Duke Compute Cluster Guide
Python / Jupyter Notebook Guide for the Duke Compute Cluster (DCC)
This guide walks you through setting up and running Python and Jupyter Notebook on the DCC, managing environments, and submitting GPU jobs using Slurm (Simple Linux Utility for Resource Management).
1 One-Time Setup Steps (First Time Only!)
1.1 Familiarize yourself with the available file systems on the DCC.

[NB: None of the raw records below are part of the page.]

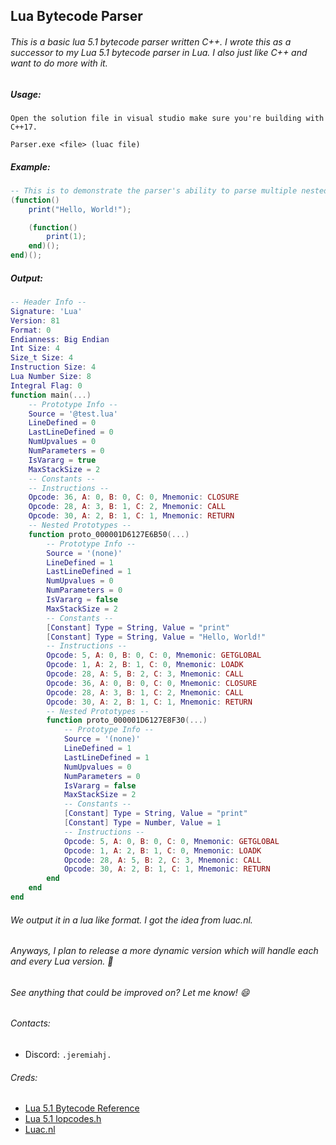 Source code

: ## Lua Bytecode Parser
###### This is a basic lua 5.1 bytecode parser written C++. I wrote this as a successor to my Lua 5.1 bytecode parser in Lua. I also just like C++ and want to do more with it.

##### Usage:
```
Open the solution file in visual studio make sure you're building with C++17.

Parser.exe <file> (luac file)
```


##### Example:
```lua
-- This is to demonstrate the parser's ability to parse multiple nested prototypes.
(function()
	print("Hello, World!");

	(function()
		print(1);
	end)();
end)();
```

##### Output:
```lua
-- Header Info --
Signature: 'Lua'
Version: 81
Format: 0
Endianness: Big Endian
Int Size: 4
Size_t Size: 4
Instruction Size: 4
Lua Number Size: 8
Integral Flag: 0
function main(...)
    -- Prototype Info --
    Source = '@test.lua'
    LineDefined = 0
    LastLineDefined = 0
    NumUpvalues = 0
    NumParameters = 0
    IsVararg = true
    MaxStackSize = 2
    -- Constants --
    -- Instructions --
    Opcode: 36, A: 0, B: 0, C: 0, Mnemonic: CLOSURE
    Opcode: 28, A: 3, B: 1, C: 2, Mnemonic: CALL
    Opcode: 30, A: 2, B: 1, C: 1, Mnemonic: RETURN
    -- Nested Prototypes --
    function proto_000001D6127E6B50(...)
        -- Prototype Info --
        Source = '(none)'
        LineDefined = 1
        LastLineDefined = 1
        NumUpvalues = 0
        NumParameters = 0
        IsVararg = false
        MaxStackSize = 2
        -- Constants --
        [Constant] Type = String, Value = "print"
        [Constant] Type = String, Value = "Hello, World!"
        -- Instructions --
        Opcode: 5, A: 0, B: 0, C: 0, Mnemonic: GETGLOBAL
        Opcode: 1, A: 2, B: 1, C: 0, Mnemonic: LOADK
        Opcode: 28, A: 5, B: 2, C: 3, Mnemonic: CALL
        Opcode: 36, A: 0, B: 0, C: 0, Mnemonic: CLOSURE
        Opcode: 28, A: 3, B: 1, C: 2, Mnemonic: CALL
        Opcode: 30, A: 2, B: 1, C: 1, Mnemonic: RETURN
        -- Nested Prototypes --
        function proto_000001D6127E8F30(...)
            -- Prototype Info --
            Source = '(none)'
            LineDefined = 1
            LastLineDefined = 1
            NumUpvalues = 0
            NumParameters = 0
            IsVararg = false
            MaxStackSize = 2
            -- Constants --
            [Constant] Type = String, Value = "print"
            [Constant] Type = Number, Value = 1
            -- Instructions --
            Opcode: 5, A: 0, B: 0, C: 0, Mnemonic: GETGLOBAL
            Opcode: 1, A: 2, B: 1, C: 0, Mnemonic: LOADK
            Opcode: 28, A: 5, B: 2, C: 3, Mnemonic: CALL
            Opcode: 30, A: 2, B: 1, C: 1, Mnemonic: RETURN
        end
    end
end
```

###### We output it in a lua like format. I got the idea from luac.nl.
###### Anyways, I plan to release a more dynamic version which will handle each and every Lua version. :pray:
###### See anything that could be improved on? Let me know! :smile:
###### Contacts:
- Discord: `.jeremiahj.`

###### Creds:
- [Lua 5.1 Bytecode Reference](https://archive.org/details/a-no-frills-intro-to-lua-5.1-vm-instructions)
- [Lua 5.1 lopcodes.h](https://www.lua.org/source/5.1/lopcodes.h.html)
- [Luac.nl](http://luac.nl/)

- Overview: Duke Compute Cluster
1.2 SSH into the DCC.
Log into the cluster using your NetID.
Command:
ssh {your_netID}@dcc-login.oit.duke.edu
(Example)
1.3 Create a symbolic link to the course25
directory.
The coursess25
directory has 1 Terabyte of shared storage space for the course. A symbolic link is a shortcut to another file system. When you first login, you will be in your home directory, create your shortcuts there.
Command:
ln -s /hpc/group/coursess25 ids_705_storage
(Example)
1.4 Download and Install Miniconda.
Execute the following commands in your terminal and follow the instructions. Log out (close the terminal) and log back in upon successful installation, to being using Miniconda.
Commands:
wget https://repo.anaconda.com/miniconda/Miniconda3-latest-Linux-x86_64.sh
sh Miniconda3-latest-Linux-x86_64.sh
2 Managing Python Environments
2.1 Create a new environment.
Command:
conda create -n {name_of_environment} python={Python.Version}
(Example)
2.2 View available Conda environments.
Command:
conda env list
(Example)
2.3 Activate the environment.
Command:
conda activate {name_of_environment}
(Example)
2.4 Install Jupyter kernel and test installation.
Commands:
conda install ipykernel
(Example)
python -m ipykernel install --user --name test
(Example)
3 Accessing Jupyter Lab via DCC OnDemand Portal
3.1 Login at DCC OnDemand.
3.2 Click on Jupyter Lab.
3.3 Configure session resources:
Partition:
courses-gpu
(for GPU) orcourses
(no GPU).
GPUs:
1
(if needed) or0
.
CPUs: Up to
40
.
Memory: Up to
208 GB
.
Additional Slurm Parameters:
--gres=gpu:1
3.4 Launch the session and wait for the status to change to “Running”.
3.6 Start your notebook by selecting your preferred kernel.
4 GPU Demonstration on Jupyter Lab
4.1 Activate the previously created Conda environment.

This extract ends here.